* Description of the task: For the data that follows, state how many lines hold the string "analyseren", giving the number by itself.

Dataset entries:
- Opening Delimiter -
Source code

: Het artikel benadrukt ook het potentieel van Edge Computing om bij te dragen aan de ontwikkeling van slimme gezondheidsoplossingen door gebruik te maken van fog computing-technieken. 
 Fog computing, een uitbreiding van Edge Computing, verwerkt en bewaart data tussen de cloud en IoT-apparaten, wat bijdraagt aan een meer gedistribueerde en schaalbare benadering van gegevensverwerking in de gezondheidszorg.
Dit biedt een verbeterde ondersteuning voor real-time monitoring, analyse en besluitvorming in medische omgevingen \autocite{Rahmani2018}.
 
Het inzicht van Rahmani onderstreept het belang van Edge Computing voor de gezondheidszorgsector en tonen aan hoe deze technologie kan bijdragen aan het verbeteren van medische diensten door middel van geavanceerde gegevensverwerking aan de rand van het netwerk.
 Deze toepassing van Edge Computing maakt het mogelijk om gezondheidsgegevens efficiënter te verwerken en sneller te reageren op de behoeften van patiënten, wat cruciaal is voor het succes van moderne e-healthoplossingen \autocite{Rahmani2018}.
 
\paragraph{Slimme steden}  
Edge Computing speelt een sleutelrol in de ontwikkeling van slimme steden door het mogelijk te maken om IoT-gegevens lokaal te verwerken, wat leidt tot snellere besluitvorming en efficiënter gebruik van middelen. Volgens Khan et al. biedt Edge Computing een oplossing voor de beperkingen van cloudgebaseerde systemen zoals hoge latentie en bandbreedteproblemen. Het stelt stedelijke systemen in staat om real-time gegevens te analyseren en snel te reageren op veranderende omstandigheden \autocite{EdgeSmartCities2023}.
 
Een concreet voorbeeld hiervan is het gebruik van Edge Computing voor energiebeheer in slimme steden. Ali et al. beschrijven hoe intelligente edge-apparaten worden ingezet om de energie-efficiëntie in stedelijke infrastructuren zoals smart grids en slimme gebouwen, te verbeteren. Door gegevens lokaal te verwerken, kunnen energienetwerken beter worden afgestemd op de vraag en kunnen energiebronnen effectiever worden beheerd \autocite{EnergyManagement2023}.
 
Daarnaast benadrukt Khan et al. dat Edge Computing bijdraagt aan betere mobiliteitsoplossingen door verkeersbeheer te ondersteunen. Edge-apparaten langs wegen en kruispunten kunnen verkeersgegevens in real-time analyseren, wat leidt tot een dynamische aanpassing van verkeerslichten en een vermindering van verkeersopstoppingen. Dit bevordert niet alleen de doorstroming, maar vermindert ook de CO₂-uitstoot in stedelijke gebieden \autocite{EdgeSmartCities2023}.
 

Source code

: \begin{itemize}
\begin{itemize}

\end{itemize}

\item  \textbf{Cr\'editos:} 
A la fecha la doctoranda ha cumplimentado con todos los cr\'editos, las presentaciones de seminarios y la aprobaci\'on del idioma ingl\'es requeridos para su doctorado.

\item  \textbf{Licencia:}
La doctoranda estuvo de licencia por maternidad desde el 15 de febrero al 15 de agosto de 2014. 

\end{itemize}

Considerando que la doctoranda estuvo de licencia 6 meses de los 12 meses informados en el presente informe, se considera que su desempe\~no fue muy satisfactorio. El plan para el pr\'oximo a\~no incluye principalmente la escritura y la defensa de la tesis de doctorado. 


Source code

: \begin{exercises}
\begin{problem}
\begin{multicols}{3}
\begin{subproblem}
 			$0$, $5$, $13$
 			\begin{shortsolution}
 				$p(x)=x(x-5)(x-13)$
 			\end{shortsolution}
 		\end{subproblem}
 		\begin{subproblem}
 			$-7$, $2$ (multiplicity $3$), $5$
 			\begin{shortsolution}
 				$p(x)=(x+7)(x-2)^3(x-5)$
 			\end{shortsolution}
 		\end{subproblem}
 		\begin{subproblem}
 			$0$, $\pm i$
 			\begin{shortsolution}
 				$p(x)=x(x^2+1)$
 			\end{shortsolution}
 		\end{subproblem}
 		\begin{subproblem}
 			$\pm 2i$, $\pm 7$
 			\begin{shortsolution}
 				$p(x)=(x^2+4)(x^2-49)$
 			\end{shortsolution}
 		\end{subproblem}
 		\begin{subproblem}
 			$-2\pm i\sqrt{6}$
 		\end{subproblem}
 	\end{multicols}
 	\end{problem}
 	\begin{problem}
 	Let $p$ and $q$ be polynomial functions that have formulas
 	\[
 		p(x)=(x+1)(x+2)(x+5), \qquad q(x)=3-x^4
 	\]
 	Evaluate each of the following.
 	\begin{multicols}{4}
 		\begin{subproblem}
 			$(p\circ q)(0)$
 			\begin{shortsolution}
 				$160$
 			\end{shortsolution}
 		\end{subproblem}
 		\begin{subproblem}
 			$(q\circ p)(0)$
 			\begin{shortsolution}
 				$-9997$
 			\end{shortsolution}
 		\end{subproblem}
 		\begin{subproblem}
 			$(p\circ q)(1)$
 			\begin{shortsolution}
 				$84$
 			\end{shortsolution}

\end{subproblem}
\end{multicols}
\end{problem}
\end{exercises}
- Closing Delimiter -
* Task result: 2